EXERCISE GOAL – Your answer should consist only of the lines below from the one with "stable elevation and" through the one with "opacity of each", copied exactly.
▬▬▬▬▬▬▬▬▬▬
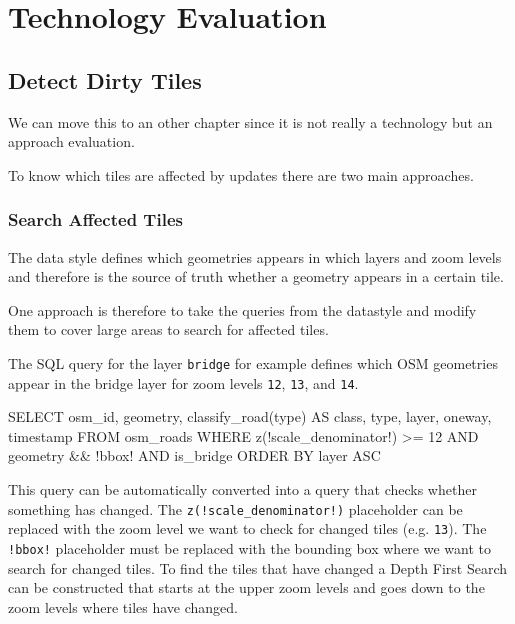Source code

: \chapter{Technology Evaluation}\label{technology_evaluation}


\section{Detect Dirty Tiles}\label{detect_dirty_tiles}

\begin{tcolorbox}[arc=0mm,boxrule=1pt,title=Note]
We can move this to an other chapter since it is not really a technology
but an approach evaluation.
\end{tcolorbox}

To know which tiles are affected by updates there are two main approaches.

\subsection{Search Affected Tiles}

The data style defines which geometries appears in which layers and zoom levels and 
therefore is the source of truth whether a geometry appears in a certain tile.

One approach is therefore to take the queries from the datastyle and modify
them to cover large areas to search for affected tiles.

The SQL query for the layer \texttt{bridge} for example defines which 
OSM geometries appear in the bridge layer for zoom levels \texttt{12}, \texttt{13}, and \texttt{14}.

\begin{sqlcode}
SELECT osm_id, geometry, classify_road(type) AS class, type, layer, oneway, timestamp
FROM osm_roads
WHERE z(!scale_denominator!) >= 12 
AND geometry && !bbox! 
AND is_bridge
ORDER BY layer ASC
\end{sqlcode}

This query can be automatically converted into a query that checks whether something has changed.
The \texttt{z(!scale\_denominator!)} placeholder can be replaced with the zoom level
we want to check for changed tiles (e.g. \texttt{13}).
The \texttt{!bbox!} placeholder must be replaced with the bounding box where we want to search
for changed tiles. To find the tiles that have changed a Depth First Search can be constructed
that starts at the upper zoom levels and goes down to the zoom levels where tiles have changed.

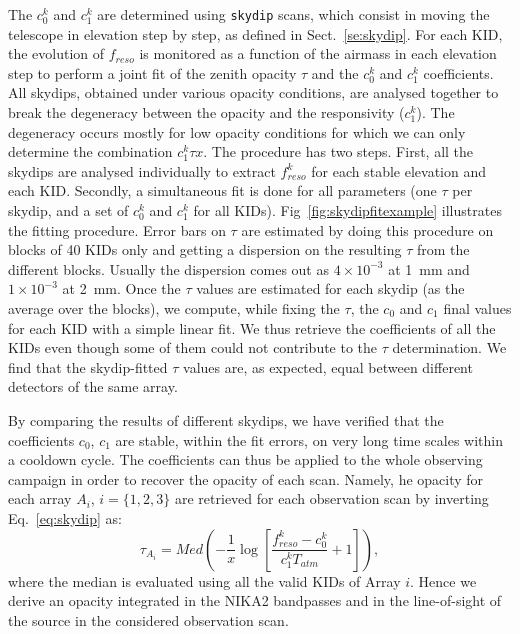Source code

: The $c_0^k$ and $c_1^k$ are determined using {\tt skydip} scans, which
consist in moving the telescope in elevation step by step, as
defined in Sect.~\ref{se:skydip}. For each KID, the evolution
of $f_{reso}$ is monitored as a function of the airmass in each
elevation step to perform a joint fit of the zenith opacity $\tau$ and
the $c_0^k$ and $c_1^k$ coefficients.
All skydips, obtained under various opacity conditions, are analysed
together to break the degeneracy between the opacity and the
responsivity ($c_1^k$). The degeneracy occurs mostly for low opacity
conditions for which we can only determine the combination
$c_1^k \tau x$. The procedure has two steps. First, all the skydips
are analysed individually to extract $f_{reso}^k$ for each
stable elevation and each KID. Secondly, a simultaneous fit is done
for all parameters (one $\tau$ per skydip, and a set of $c_0^k$ and
$c_1^k$ for all KIDs). Fig~\ref{fig:skydipfitexample} illustrates the
fitting procedure.  Error bars on $\tau$ are estimated by doing this
procedure
on blocks of 40 KIDs only and getting a dispersion on the resulting
$\tau$ from the different blocks. Usually the dispersion comes out as
$4\times 10^{-3}$ at 1~mm and $1\times 10^{-3}$ at 2~mm. Once the
$\tau$ values are estimated for each skydip (as the average over the
blocks), we compute, while fixing the $\tau$, the $c_0$ and $c_1$
final values for each KID with a simple linear fit. We thus retrieve
the coefficients of all the KIDs even though some of them could not
contribute to the $\tau$ determination. We find that the skydip-fitted
$\tau$ values are, as expected, equal between different detectors of
the same array.

By comparing the results of different skydips, we have verified that the
coefficients $c_0$, $c_1$ are stable, within the fit errors, on very
long time scales within a cooldown cycle. The coefficients can thus be
applied to the whole observing campaign in order to recover the
opacity of each scan. Namely, he opacity for each array
$A_i$, $i=\{1, 2, 3\}$ are retrieved for each observation scan by
inverting Eq.~\ref{eq:skydip} as:
\begin{equation}
\tau_{A_i} =   Med\left( -\frac{1}{x} \log\left[ \frac{f_{reso}^k - c_0^k}{c_1^kT_{atm}} +1 \right]\right), 
\end{equation}
where the median is evaluated using all the valid KIDs of Array
$i$. Hence we derive an opacity integrated in the NIKA2 bandpasses and
in the line-of-sight of the source in the considered observation scan.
▬▬▬▬▬▬▬▬▬▬
OUTPUT OF THE EXERCISE –
stable elevation and each KID. Secondly, a simultaneous fit is done
for all parameters (one $\tau$ per skydip, and a set of $c_0^k$ and
$c_1^k$ for all KIDs). Fig~\ref{fig:skydipfitexample} illustrates the
fitting procedure.  Error bars on $\tau$ are estimated by doing this
procedure
on blocks of 40 KIDs only and getting a dispersion on the resulting
$\tau$ from the different blocks. Usually the dispersion comes out as
$4\times 10^{-3}$ at 1~mm and $1\times 10^{-3}$ at 2~mm. Once the
$\tau$ values are estimated for each skydip (as the average over the
blocks), we compute, while fixing the $\tau$, the $c_0$ and $c_1$
final values for each KID with a simple linear fit. We thus retrieve
the coefficients of all the KIDs even though some of them could not
contribute to the $\tau$ determination. We find that the skydip-fitted
$\tau$ values are, as expected, equal between different detectors of
the same array.

By comparing the results of different skydips, we have verified that the
coefficients $c_0$, $c_1$ are stable, within the fit errors, on very
long time scales within a cooldown cycle. The coefficients can thus be
applied to the whole observing campaign in order to recover the
opacity of each scan. Namely, he opacity for each array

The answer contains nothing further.